▸ **DATA EXTRACT**
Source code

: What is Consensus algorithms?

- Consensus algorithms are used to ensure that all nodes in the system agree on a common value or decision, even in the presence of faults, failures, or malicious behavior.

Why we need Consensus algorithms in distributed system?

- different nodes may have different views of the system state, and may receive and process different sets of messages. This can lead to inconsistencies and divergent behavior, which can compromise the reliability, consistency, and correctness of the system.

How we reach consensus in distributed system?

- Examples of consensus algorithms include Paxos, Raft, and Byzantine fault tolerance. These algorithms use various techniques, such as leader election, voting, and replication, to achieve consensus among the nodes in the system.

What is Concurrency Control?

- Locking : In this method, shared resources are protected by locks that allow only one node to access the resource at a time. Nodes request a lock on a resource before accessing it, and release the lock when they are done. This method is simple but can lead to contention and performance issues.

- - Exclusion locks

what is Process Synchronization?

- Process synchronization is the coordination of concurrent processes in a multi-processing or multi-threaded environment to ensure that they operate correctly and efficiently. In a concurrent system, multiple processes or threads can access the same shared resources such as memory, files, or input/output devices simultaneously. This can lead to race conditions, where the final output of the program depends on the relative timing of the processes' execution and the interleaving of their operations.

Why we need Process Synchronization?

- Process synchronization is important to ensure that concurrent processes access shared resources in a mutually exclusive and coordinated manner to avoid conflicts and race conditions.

==

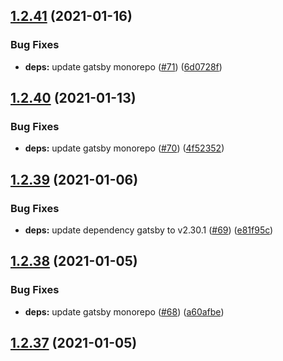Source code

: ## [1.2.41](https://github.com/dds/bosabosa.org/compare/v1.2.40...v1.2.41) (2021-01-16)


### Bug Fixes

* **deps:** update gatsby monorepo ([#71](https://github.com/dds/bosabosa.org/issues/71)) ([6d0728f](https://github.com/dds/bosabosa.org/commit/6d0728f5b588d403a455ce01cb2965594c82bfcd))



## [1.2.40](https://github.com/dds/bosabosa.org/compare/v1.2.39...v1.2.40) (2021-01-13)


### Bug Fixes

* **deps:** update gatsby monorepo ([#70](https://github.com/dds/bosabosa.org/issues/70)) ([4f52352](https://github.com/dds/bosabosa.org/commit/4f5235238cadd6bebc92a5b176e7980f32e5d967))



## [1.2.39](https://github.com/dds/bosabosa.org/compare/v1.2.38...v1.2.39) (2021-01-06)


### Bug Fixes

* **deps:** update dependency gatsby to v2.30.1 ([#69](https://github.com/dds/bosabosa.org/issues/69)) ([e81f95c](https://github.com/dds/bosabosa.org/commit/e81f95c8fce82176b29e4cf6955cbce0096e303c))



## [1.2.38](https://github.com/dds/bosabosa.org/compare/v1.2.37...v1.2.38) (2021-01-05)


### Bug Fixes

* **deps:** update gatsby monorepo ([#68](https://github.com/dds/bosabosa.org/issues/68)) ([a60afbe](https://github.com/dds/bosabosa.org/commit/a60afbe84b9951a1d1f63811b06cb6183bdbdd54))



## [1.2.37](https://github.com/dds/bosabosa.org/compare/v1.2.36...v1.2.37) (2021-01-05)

▸ **REQUIRED WORK**
Within the data above, filter for lines containing the word "conditions" and copy each one.

▸ **RESPONSE BOX**
- Process synchronization is the coordination of concurrent processes in a multi-processing or multi-threaded environment to ensure that they operate correctly and efficiently. In a concurrent system, multiple processes or threads can access the same shared resources such as memory, files, or input/output devices simultaneously. This can lead to race conditions, where the final output of the program depends on the relative timing of the processes' execution and the interleaving of their operations.
- Process synchronization is important to ensure that concurrent processes access shared resources in a mutually exclusive and coordinated manner to avoid conflicts and race conditions.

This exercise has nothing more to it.